* Data to process
▼▼▼

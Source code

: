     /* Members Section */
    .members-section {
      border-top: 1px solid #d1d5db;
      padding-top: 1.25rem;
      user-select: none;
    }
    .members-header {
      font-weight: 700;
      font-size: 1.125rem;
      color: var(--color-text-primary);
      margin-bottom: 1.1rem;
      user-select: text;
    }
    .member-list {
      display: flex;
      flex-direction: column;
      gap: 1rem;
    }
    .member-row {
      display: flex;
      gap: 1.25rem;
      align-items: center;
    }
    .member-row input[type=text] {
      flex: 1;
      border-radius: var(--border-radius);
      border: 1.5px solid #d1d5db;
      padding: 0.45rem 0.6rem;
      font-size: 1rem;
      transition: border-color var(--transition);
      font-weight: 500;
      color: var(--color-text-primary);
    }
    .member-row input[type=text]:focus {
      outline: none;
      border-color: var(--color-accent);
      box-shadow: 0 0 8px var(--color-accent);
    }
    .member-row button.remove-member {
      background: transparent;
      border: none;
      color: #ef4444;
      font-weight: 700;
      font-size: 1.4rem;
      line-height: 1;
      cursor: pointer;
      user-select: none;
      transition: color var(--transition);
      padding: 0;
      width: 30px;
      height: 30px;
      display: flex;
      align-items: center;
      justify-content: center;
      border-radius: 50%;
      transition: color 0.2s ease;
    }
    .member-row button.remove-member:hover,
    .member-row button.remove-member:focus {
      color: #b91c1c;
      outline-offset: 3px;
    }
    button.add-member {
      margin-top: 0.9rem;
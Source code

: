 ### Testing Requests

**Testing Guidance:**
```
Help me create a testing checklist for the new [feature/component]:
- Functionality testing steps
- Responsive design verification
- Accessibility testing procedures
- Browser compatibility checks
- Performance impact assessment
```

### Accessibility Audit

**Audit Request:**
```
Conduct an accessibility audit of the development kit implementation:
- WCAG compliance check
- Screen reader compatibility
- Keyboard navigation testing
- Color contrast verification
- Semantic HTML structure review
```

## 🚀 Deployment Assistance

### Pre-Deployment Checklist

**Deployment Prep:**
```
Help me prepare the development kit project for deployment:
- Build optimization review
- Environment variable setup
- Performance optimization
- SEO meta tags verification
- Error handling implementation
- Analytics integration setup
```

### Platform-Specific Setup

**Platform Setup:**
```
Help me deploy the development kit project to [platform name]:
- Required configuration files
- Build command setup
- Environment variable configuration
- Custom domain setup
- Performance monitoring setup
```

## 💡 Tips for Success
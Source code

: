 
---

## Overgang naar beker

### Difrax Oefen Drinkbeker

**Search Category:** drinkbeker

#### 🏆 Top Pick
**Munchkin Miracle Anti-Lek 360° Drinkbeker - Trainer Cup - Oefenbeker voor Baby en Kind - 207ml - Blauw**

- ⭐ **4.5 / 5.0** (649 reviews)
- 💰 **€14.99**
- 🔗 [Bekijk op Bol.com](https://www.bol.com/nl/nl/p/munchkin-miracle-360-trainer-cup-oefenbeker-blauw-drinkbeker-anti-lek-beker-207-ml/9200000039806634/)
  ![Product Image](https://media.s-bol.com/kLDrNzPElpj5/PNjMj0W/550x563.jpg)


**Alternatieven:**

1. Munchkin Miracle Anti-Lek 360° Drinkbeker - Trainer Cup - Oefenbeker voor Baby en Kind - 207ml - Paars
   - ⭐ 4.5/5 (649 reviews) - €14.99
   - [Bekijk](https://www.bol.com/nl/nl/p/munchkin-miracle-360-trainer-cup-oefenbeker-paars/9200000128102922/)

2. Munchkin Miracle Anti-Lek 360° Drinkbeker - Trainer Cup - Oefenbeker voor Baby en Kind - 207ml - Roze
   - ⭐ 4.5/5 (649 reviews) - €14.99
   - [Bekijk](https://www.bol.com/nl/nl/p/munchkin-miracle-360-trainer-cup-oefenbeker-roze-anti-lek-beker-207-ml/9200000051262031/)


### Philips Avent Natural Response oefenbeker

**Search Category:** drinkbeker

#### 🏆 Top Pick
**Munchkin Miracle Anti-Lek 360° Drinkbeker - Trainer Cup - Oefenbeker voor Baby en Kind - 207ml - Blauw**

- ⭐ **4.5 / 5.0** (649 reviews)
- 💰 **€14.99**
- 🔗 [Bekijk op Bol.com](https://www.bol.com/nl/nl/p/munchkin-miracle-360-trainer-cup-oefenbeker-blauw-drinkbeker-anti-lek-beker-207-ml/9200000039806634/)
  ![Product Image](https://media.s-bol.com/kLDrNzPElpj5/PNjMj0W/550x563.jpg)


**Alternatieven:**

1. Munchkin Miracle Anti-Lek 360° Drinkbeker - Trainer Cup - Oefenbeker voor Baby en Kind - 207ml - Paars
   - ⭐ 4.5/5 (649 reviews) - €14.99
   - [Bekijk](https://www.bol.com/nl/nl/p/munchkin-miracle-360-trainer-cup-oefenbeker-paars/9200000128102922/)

▲▲▲

* Activity
Exactly as given, set down all of the lines above.

* Task result
Source code

:     /* Members Section */
    .members-section {
      border-top: 1px solid #d1d5db;
      padding-top: 1.25rem;
      user-select: none;
    }
    .members-header {
      font-weight: 700;
      font-size: 1.125rem;
      color: var(--color-text-primary);
      margin-bottom: 1.1rem;
      user-select: text;
    }
    .member-list {
      display: flex;
      flex-direction: column;
      gap: 1rem;
    }
    .member-row {
      display: flex;
      gap: 1.25rem;
      align-items: center;
    }
    .member-row input[type=text] {
      flex: 1;
      border-radius: var(--border-radius);
      border: 1.5px solid #d1d5db;
      padding: 0.45rem 0.6rem;
      font-size: 1rem;
      transition: border-color var(--transition);
      font-weight: 500;
      color: var(--color-text-primary);
    }
    .member-row input[type=text]:focus {
      outline: none;
      border-color: var(--color-accent);
      box-shadow: 0 0 8px var(--color-accent);
    }
    .member-row button.remove-member {
      background: transparent;
      border: none;
      color: #ef4444;
      font-weight: 700;
      font-size: 1.4rem;
      line-height: 1;
      cursor: pointer;
      user-select: none;
      transition: color var(--transition);
      padding: 0;
      width: 30px;
      height: 30px;
      display: flex;
      align-items: center;
      justify-content: center;
      border-radius: 50%;
      transition: color 0.2s ease;
    }
    .member-row button.remove-member:hover,
    .member-row button.remove-member:focus {
      color: #b91c1c;
      outline-offset: 3px;
    }
    button.add-member {
      margin-top: 0.9rem;
Source code

: ### Testing Requests

**Testing Guidance:**
```
Help me create a testing checklist for the new [feature/component]:
- Functionality testing steps
- Responsive design verification
- Accessibility testing procedures
- Browser compatibility checks
- Performance impact assessment
```

### Accessibility Audit

**Audit Request:**
```
Conduct an accessibility audit of the development kit implementation:
- WCAG compliance check
- Screen reader compatibility
- Keyboard navigation testing
- Color contrast verification
- Semantic HTML structure review
```

## 🚀 Deployment Assistance

### Pre-Deployment Checklist

**Deployment Prep:**
```
Help me prepare the development kit project for deployment:
- Build optimization review
- Environment variable setup
- Performance optimization
- SEO meta tags verification
- Error handling implementation
- Analytics integration setup
```

### Platform-Specific Setup

**Platform Setup:**
```
Help me deploy the development kit project to [platform name]:
- Required configuration files
- Build command setup
- Environment variable configuration
- Custom domain setup
- Performance monitoring setup
```

## 💡 Tips for Success
Source code

: 
---

## Overgang naar beker

### Difrax Oefen Drinkbeker

**Search Category:** drinkbeker

#### 🏆 Top Pick
**Munchkin Miracle Anti-Lek 360° Drinkbeker - Trainer Cup - Oefenbeker voor Baby en Kind - 207ml - Blauw**

- ⭐ **4.5 / 5.0** (649 reviews)
- 💰 **€14.99**
- 🔗 [Bekijk op Bol.com](https://www.bol.com/nl/nl/p/munchkin-miracle-360-trainer-cup-oefenbeker-blauw-drinkbeker-anti-lek-beker-207-ml/9200000039806634/)
  ![Product Image](https://media.s-bol.com/kLDrNzPElpj5/PNjMj0W/550x563.jpg)


**Alternatieven:**

1. Munchkin Miracle Anti-Lek 360° Drinkbeker - Trainer Cup - Oefenbeker voor Baby en Kind - 207ml - Paars
   - ⭐ 4.5/5 (649 reviews) - €14.99
   - [Bekijk](https://www.bol.com/nl/nl/p/munchkin-miracle-360-trainer-cup-oefenbeker-paars/9200000128102922/)

2. Munchkin Miracle Anti-Lek 360° Drinkbeker - Trainer Cup - Oefenbeker voor Baby en Kind - 207ml - Roze
   - ⭐ 4.5/5 (649 reviews) - €14.99
   - [Bekijk](https://www.bol.com/nl/nl/p/munchkin-miracle-360-trainer-cup-oefenbeker-roze-anti-lek-beker-207-ml/9200000051262031/)


### Philips Avent Natural Response oefenbeker

**Search Category:** drinkbeker

#### 🏆 Top Pick
**Munchkin Miracle Anti-Lek 360° Drinkbeker - Trainer Cup - Oefenbeker voor Baby en Kind - 207ml - Blauw**

- ⭐ **4.5 / 5.0** (649 reviews)
- 💰 **€14.99**
- 🔗 [Bekijk op Bol.com](https://www.bol.com/nl/nl/p/munchkin-miracle-360-trainer-cup-oefenbeker-blauw-drinkbeker-anti-lek-beker-207-ml/9200000039806634/)
  ![Product Image](https://media.s-bol.com/kLDrNzPElpj5/PNjMj0W/550x563.jpg)


**Alternatieven:**

1. Munchkin Miracle Anti-Lek 360° Drinkbeker - Trainer Cup - Oefenbeker voor Baby en Kind - 207ml - Paars
   - ⭐ 4.5/5 (649 reviews) - €14.99
   - [Bekijk](https://www.bol.com/nl/nl/p/munchkin-miracle-360-trainer-cup-oefenbeker-paars/9200000128102922/)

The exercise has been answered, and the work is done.